++++ SOURCE INFORMATION

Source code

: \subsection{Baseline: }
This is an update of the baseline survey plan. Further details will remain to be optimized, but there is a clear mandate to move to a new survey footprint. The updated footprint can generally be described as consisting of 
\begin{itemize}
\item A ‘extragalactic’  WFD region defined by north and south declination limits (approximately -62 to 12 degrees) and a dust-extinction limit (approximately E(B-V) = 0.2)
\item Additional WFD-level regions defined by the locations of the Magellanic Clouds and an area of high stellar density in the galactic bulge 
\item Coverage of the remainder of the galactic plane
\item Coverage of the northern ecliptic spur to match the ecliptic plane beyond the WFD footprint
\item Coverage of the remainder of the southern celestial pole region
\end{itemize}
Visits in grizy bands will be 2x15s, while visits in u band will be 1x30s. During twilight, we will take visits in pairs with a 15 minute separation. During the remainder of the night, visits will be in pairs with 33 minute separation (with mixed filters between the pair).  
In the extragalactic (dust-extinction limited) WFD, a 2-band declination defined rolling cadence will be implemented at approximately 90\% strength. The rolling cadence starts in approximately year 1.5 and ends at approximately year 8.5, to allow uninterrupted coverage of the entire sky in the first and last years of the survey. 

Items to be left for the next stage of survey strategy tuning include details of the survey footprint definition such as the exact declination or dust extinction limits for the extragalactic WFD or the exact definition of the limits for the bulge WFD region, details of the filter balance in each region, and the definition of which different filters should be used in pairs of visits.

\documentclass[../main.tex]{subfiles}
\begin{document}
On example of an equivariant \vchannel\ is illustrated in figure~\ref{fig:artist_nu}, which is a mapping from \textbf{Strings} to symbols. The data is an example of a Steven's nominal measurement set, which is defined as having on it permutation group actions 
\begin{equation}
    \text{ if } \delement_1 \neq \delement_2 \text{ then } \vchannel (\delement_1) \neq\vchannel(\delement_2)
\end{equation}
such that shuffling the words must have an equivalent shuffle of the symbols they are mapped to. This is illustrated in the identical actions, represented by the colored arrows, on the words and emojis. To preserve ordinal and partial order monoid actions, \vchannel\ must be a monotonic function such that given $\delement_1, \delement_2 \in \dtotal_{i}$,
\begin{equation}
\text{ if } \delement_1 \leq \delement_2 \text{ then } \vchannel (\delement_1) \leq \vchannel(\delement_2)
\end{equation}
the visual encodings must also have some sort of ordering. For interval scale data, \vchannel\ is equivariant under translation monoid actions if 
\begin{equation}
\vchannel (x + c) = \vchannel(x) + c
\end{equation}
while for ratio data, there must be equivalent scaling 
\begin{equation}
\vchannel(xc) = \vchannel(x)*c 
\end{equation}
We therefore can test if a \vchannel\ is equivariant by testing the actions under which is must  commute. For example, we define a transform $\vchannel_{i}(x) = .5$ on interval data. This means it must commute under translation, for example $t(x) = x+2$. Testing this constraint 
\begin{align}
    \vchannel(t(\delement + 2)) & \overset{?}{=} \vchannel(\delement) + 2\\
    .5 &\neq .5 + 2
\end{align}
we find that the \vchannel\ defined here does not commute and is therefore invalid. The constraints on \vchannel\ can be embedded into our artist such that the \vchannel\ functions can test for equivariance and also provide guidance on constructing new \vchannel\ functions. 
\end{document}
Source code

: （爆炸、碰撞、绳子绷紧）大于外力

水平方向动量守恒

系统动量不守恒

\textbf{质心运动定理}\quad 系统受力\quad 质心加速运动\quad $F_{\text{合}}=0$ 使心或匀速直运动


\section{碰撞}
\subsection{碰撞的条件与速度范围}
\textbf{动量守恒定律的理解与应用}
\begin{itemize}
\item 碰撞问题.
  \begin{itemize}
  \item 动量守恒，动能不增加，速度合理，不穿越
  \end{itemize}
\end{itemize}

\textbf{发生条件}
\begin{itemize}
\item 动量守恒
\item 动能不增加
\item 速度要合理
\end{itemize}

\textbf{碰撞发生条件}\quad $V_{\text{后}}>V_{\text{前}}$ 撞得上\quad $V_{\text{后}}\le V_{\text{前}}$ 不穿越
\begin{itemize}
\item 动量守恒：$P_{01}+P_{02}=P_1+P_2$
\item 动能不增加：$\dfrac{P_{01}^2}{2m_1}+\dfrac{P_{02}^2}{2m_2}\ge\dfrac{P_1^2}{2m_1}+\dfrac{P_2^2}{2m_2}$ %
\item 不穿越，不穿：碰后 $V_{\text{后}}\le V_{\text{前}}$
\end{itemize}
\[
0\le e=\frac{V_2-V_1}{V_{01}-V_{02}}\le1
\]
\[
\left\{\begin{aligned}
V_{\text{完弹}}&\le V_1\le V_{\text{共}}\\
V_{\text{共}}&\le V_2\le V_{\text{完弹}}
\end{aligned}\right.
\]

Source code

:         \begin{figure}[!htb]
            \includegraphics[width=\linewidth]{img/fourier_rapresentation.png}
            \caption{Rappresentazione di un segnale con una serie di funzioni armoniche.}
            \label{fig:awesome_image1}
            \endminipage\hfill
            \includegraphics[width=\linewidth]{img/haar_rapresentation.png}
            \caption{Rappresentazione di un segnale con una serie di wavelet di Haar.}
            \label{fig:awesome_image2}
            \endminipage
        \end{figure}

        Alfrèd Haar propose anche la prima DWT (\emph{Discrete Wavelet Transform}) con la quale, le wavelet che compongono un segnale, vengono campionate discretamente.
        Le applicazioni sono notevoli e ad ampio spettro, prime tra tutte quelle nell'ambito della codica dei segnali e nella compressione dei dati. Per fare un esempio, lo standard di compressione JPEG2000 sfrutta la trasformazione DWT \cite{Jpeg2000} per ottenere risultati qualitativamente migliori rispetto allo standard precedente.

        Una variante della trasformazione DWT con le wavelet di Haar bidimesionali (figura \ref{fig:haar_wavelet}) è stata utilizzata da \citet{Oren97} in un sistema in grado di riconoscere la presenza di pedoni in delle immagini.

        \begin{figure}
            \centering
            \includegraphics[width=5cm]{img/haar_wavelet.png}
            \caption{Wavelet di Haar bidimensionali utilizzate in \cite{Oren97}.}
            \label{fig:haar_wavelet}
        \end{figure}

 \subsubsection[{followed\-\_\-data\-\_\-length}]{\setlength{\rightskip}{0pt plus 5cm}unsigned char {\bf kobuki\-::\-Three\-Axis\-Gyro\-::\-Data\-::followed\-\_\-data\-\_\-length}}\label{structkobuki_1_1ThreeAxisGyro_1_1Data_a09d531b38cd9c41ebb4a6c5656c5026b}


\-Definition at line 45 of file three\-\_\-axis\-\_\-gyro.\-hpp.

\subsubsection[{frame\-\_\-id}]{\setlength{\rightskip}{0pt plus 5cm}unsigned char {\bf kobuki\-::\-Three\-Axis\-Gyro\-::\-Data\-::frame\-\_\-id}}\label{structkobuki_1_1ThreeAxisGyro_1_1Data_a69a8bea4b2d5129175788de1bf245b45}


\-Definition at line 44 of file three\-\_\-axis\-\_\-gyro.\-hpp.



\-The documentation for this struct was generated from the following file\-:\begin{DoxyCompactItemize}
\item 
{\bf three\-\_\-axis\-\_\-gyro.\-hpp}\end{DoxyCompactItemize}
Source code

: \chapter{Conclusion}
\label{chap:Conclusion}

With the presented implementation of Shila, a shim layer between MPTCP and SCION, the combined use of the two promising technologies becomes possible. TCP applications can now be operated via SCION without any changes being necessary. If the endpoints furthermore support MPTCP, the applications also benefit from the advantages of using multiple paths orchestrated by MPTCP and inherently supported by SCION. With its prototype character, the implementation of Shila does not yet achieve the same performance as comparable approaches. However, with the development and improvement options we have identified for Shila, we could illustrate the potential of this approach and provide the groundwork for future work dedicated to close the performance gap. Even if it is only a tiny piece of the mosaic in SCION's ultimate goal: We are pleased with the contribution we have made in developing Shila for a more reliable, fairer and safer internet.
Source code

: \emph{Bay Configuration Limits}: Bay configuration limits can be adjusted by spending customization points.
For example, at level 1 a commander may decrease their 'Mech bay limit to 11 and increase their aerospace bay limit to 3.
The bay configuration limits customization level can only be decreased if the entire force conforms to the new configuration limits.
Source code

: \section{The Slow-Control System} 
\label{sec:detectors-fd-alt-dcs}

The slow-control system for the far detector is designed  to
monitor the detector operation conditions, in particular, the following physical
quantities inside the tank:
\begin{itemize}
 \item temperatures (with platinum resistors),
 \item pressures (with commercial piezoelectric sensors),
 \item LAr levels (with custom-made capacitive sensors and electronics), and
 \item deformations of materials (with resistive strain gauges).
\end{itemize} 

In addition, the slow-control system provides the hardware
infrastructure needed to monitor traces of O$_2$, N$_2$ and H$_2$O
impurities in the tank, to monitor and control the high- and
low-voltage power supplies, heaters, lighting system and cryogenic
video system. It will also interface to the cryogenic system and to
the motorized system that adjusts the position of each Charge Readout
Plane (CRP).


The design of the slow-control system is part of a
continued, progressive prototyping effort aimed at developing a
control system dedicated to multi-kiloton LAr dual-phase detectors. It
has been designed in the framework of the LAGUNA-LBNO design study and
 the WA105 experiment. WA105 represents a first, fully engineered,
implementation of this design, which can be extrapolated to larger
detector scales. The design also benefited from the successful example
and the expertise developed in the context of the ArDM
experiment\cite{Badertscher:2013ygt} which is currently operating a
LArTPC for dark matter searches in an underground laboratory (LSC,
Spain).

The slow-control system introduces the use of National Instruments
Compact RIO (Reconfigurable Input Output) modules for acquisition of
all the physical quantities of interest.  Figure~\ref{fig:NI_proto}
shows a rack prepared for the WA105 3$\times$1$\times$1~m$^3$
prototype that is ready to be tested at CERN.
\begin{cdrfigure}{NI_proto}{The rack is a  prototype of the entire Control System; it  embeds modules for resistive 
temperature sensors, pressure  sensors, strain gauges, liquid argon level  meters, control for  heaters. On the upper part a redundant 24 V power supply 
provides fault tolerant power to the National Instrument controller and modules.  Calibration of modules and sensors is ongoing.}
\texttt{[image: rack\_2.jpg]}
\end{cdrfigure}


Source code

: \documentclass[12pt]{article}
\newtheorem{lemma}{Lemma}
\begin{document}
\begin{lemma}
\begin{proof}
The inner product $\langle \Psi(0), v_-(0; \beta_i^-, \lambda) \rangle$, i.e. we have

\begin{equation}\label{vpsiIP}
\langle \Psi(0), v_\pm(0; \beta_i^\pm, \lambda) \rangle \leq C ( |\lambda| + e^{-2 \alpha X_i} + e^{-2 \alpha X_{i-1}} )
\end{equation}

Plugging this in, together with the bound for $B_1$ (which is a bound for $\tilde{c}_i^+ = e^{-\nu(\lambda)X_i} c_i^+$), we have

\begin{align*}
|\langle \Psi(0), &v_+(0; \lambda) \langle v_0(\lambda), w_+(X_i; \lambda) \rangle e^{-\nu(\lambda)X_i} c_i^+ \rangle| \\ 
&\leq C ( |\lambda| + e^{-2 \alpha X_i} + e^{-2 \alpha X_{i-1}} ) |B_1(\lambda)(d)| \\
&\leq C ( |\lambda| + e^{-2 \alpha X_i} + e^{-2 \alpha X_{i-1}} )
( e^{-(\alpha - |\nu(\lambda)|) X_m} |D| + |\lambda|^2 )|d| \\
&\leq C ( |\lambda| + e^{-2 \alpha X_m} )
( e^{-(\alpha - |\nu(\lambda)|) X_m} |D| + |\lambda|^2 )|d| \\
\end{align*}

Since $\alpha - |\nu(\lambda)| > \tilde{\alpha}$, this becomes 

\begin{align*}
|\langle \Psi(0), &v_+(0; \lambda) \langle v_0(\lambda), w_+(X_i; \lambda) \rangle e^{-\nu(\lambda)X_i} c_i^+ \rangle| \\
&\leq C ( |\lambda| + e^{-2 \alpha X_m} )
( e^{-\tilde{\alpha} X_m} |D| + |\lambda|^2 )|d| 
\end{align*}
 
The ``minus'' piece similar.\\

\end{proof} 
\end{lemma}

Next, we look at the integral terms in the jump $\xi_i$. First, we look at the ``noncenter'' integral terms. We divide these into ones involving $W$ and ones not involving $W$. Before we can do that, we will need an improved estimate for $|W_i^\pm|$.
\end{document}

++++++++

### ASSIGNED TASK
In the data, how many lines include the string "equivalent"? Reply with only that number.

### RESULT FOR THIS TASK
2